Collections (Short Stories and Essays)

  1. The Best Short Stories of O. Henry by O. Henry (William Sydney Porter) (1896 – 1909)
  2. The Christmas Novels by Charles Dickens (1843 – 1848)
  3. The Best Short Stories by Guy de Maupassant (1881 – 1891)
  4. The Canterbury Tales by Geoffrey Chaucer (14th century) RR
  5. Metamorphoses by Ovid 8th century RR
  6. Leaves of Grass by Walt Whitman (1860) RR
  7. The Collected Stories of Eudora Welty (1909 – 2004)
  8. Runaway (short story collection) by Alice Munro
  9. Speak, Memory by Vladimir Nabokov (1951)
  10. Selected Stories by  Andre Dubus (1988)
  11. Basho: The Complete Haiku Matsuo Basho (1662 – 1694)
  12. Flannery O’Connor: Collected Works by Flannery O’Connor (1946 – 1964)
  13. A Good Man Is Hard to Find and Other Stories by Flannery O’Conner (1955)

On Writing

  1. Willa Cather On Writing by Willa Cather (1949)
  2. Aristotle: Poetics by Aristotle (RR) (335 BC) RR
  3. Zen in the Art of Writing by Ray Bradbury (1990) RR
  4. Mystery and Manners: Occasional Prose by Flannery O’Connor (1970)

My Read the Classics challenge to YOU

Check out  A Room of One’s Own for more on The Classics Club book reading challenge.

  • Are you a blogger or do you write reviews about what you read on Amazon, Good Reads, Library Thing or anywhere else? Join The Classics Club.

  • Don’t want to blog but are ready to read? By all means create your own list of 25, 50, or even 100 books to read and start now. Be sure and let me know what you’re doing, too. Comments are welcome below.

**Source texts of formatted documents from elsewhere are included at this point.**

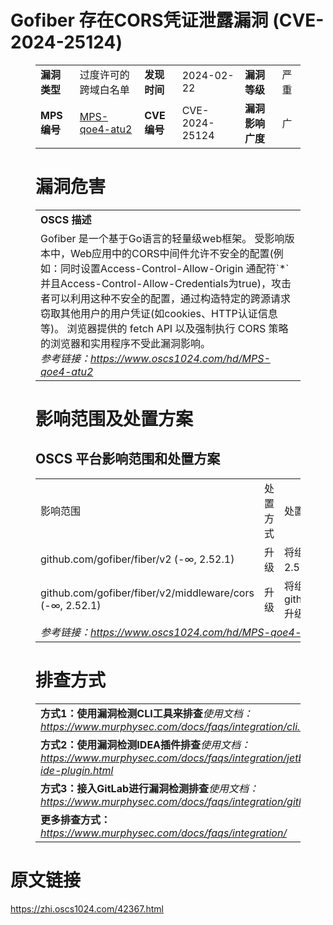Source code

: # Gofiber 存在CORS凭证泄露漏洞 (CVE-2024-25124)
<figure class="wp-block-table">
    <table>
        <tbody>
        <tr>
            <td><strong>漏洞类型</strong></td>
            <td>过度许可的跨域白名单</td>
            <td><strong>发现时间</strong></td>
            <td>2024-02-22</td>
            <td><strong>漏洞等级</strong></td>
            <td>严重</td>
        </tr>
        <tr>
            <td><strong>MPS编号</strong></td>
            <td><a href="https://www.oscs1024.com/hd/MPS-qoe4-atu2">MPS-qoe4-atu2</a></td>
            <td><strong>CVE编号</strong></td>
            <td>CVE-2024-25124</td>
            <td><strong>漏洞影响广度</strong></td>
            <td>广</td>
        </tr>
        </tbody>
    </table>
</figure>


<figure class="wp-block-table">
    <h1 class="wp-block-heading">漏洞危害</h1>
    <table>
        <tbody>
        <tr>
            <td><strong>OSCS 描述</strong></td>
        </tr>
        <tr>
            <td>Gofiber 是一个基于Go语言的轻量级web框架。
受影响版本中，Web应用中的CORS中间件允许不安全的配置(例如：同时设置Access-Control-Allow-Origin 通配符`*`并且Access-Control-Allow-Credentials为true)，攻击者可以利用这种不安全的配置，通过构造特定的跨源请求窃取其他用户的用户凭证(如cookies、HTTP认证信息等)。
浏览器提供的 fetch API 以及强制执行 CORS 策略的浏览器和实用程序不受此漏洞影响。<br><em>参考链接：<a
                    href="https://www.oscs1024.com/hd/MPS-qoe4-atu2">https://www.oscs1024.com/hd/MPS-qoe4-atu2</a></em>
            </td>
        </tr>
        </tbody>
    </table>
</figure>


<figure class="wp-block-table alignleft">
    <h1 class="wp-block-heading">影响范围及处置方案</h1>
    <h2 class="wp-block-heading"><strong>OSCS</strong> <strong>平台影响范围和处置方案</strong></h2>
    <table>
        <tbody>
        <tr>
            <td>影响范围</td>
            <td>处置方式</td>
            <td>处置方法</td>
        </tr>
        <tr><td rowspan="1">github.com/gofiber/fiber/v2 (-∞, 2.52.1)</td><td>升级</td><td>将组件 github.com/gofiber/fiber/v2 升级至 2.52.1 及以上版本</td></tr><tr><td rowspan="1">github.com/gofiber/fiber/v2/middleware/cors (-∞, 2.52.1)</td><td>升级</td><td>将组件 github.com/gofiber/fiber/v2/middleware/cors 升级至 2.52.1 及以上版本</td></tr>
        <tr>
            <td colspan="3"><em>参考链接：</em><em><a
                    href="https://www.oscs1024.com/hd/MPS-qoe4-atu2">https://www.oscs1024.com/hd/MPS-qoe4-atu2</a></em></td>
        </tr>
        </tbody>
    </table>
</figure>


<figure class="wp-block-table">
    <h1 class="wp-block-heading">排查方式</h1>
    <table>
        <tbody>
        <tr>
            <td><strong>方式1：使用漏洞检测CLI工具来排查</strong><em>使用文档：<a
                    href="https://www.murphysec.com/docs/faqs/integration/cli.html">https://www.murphysec.com/docs/faqs/integration/cli.html</a></em>
            </td>
        </tr>
        <tr>
            <td><strong>方式2：使用漏洞检测IDEA插件排查</strong><em>使用文档：<a
                    href="https://www.murphysec.com/docs/faqs/integration/jetbrains-ide-plugin.html">https://www.murphysec.com/docs/faqs/integration/jetbrains-ide-plugin.html</a></em>
            </td>
        </tr>
        <tr>
            <td><strong>方式3：接入GitLab进行漏洞检测排查</strong><em>使用文档：<a
                    href="https://www.murphysec.com/docs/faqs/integration/gitlab.html">https://www.murphysec.com/docs/faqs/integration/gitlab.html</a></em>
            </td>
        </tr>
        <tr>
            <td><strong>更多排查方式：</strong><em><a
                    href="https://www.murphysec.com/docs/faqs/integration/">https://www.murphysec.com/docs/faqs/integration/</a></em>
            </td>
        </tr>
        </tbody>
    </table>
</figure>
<h1>原文链接</h1>
<p><a href="https://zhi.oscs1024.com/42367.html">https://zhi.oscs1024.com/42367.html</a></p>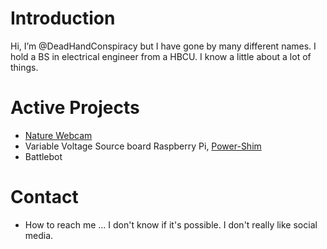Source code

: <!---
DeadHandConspiracy/DeadHandConspiracy is currently under construction
--->

# Introduction
Hi, I’m @DeadHandConspiracy but I have gone by many different names.  I hold a BS in electrical engineer from a HBCU.  I know a little about a lot of things.

# Active Projects
- [Nature Webcam](https://github.com/DeadHandConspiracy/Bigfoot)
- Variable Voltage Source board Raspberry Pi, [Power-Shim](https://github.com/DeadHandConspiracy/Power-Shim/blob/main/README.md)
- Battlebot

# Contact
- How to reach me ... I don't know if it's possible. I don't really like social media.


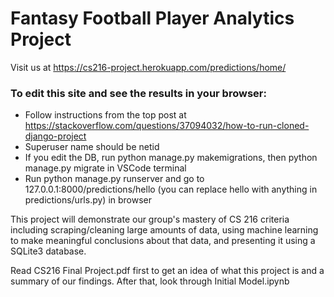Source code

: # Fantasy Football Player Analytics Project

Visit us at https://cs216-project.herokuapp.com/predictions/home/

### To edit this site and see the results in your browser:
- Follow instructions from the top post at https://stackoverflow.com/questions/37094032/how-to-run-cloned-django-project
- Superuser name should be netid
- If you edit the DB, run python manage.py makemigrations, then python manage.py migrate in VSCode terminal
- Run python manage.py runserver and go to 127.0.0.1:8000/predictions/hello (you can replace hello with anything in predictions/urls.py) in browser 

This project will demonstrate our group's mastery of CS 216 criteria including scraping/cleaning large amounts of data, using machine learning to make meaningful conclusions about that data, and presenting it using a SQLite3 database.

Read CS216 Final Project.pdf first to get an idea of what this project is and a summary of our findings. After that, look through Initial Model.ipynb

Image Credits: Book covers sourced from; Reading the Classics cover composite created by Vikk Simmons 2012 using Amazon cover images; The Classic Club image via A Room of One’s Own blog; Shelves of books photographs copyright Vikk Simmons 2012.

  • Jillian

    Hi Vikk!! Thank you for that generous introduction. :-) I love that you’re going to be revisiting some works to see what you think now, and I LOVE LOVE LOVE that you included some essay and story/poetry anthologies. I can’t wait to see what you think of Dickens’s Christmas novels. I just read those for the first time last year. Very best wishes to you in this, and WELCOME! :-)

  • Hope Owsley

    I’ve read only about a dozen of the titles listed here, but REALLY enjoyed Cyrano de Bergerac, Count of MC and Fahrenheit 451.  Hope you like them too!

  • melainebooks

    Hi Vikk ! Your choice is wonderful :) I’ll follow you and your readings. Now that I’ve read your list, more books come into my mind to read. It’ll be extra readings.

  • Vikk Simmons

    Thanks, Jillian. I’m a huge fan of collections for many readers. As a writer I find anthologies to be a great way to get a feel for a writer’s work and style without having to delve deeply into a big book, but especially because the anthologies introduce me to so many more writers.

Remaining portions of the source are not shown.